→ WHAT TO DO
Every line of the material that holds "edited" should be counted; give the number and nothing more.

━━━━━━

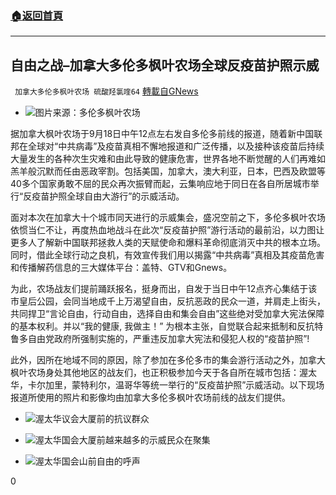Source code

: ###  [:house:返回首頁](https://github.com/ourhimalayas/txt)
---


## 自由之战&#8211;加拿大多伦多枫叶农场全球反疫苗护照示威
` 加拿大多伦多枫叶农场 硫酸羟氯喹64` [轉載自GNews](https://gnews.org/zh-hans/1539073/)

- ![](https://assets.gnews.org/wp-content/uploads/2021/09/愚昧-edited.jpg)图片来源：多伦多枫叶农场


据加拿大枫叶农场于9月18日中午12点左右发自多伦多前线的报道，随着新中国联邦在全球对“中共病毒”及疫苗真相不懈地报道和广泛传播，以及接种该疫苗后持续大量发生的各种次生灾难和由此导致的健康危害，世界各地不断觉醒的人们再难如羔羊般沉默而任由恶政宰割。包括美国，加拿大，澳大利亚，日本，巴西及欧盟等40多个国家勇敢不屈的民众再次振臂而起，云集响应地于同日在各自所居城市举行“反疫苗护照全球自由大游行”的示威活动。

面对本次在加拿大十个城市同天进行的示威集会，盛况空前之下，多伦多枫叶农场依惯当仁不让，再度热血地战斗在此次“反疫苗护照”游行活动的最前沿，以力图让更多人了解新中国联邦拯救人类的天赋使命和爆料革命彻底消灭中共的根本立场。同时，借此全球行动之良机，有效宣传我们用以揭露“中共病毒”真相及其疫苗危害和传播解药信息的三大媒体平台：盖特、GTV和Gnews。

为此，农场战友们提前踊跃报名，挺身而出，自发于当日中午12点齐心集结于该市皇后公园，会同当地成千上万渴望自由，反抗恶政的民众一道，并肩走上街头，共同捍卫“言论自由，行动自由，选择自由和集会自由”这些绝对受加拿大宪法保障的基本权利。并以“我的健康, 我做主！” 为根本主张，自觉联合起来抵制和反抗特鲁多自由党政府所强制实施的，严重违反加拿大宪法和侵犯人权的“疫苗护照”!

此外，因所在地域不同的原因，除了参加在多伦多市的集会游行活动之外，加拿大枫叶农场身处其他地区的战友们，也正积极参加今天于各自所在城市包括：渥太华，卡尔加里，蒙特利尔，温哥华等统一举行的“反疫苗护照”示威活动。以下现场报道所使用的照片和影像均由加拿大多伦多枫叶农场前线的战友们提供。

- ![](https://assets.gnews.org/wp-content/uploads/2021/09/2-62-edited.jpg)渥太华议会大厦前的抗议群众


- ![](https://assets.gnews.org/wp-content/uploads/2021/09/4-30-edited.jpg)渥太华国会大厦前越来越多的示威民众在聚集


- ![](https://assets.gnews.org/wp-content/uploads/2021/09/5-26-edited.jpg)渥太华国会山前自由的呼声


0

━━━━━━

→ ANSWER
4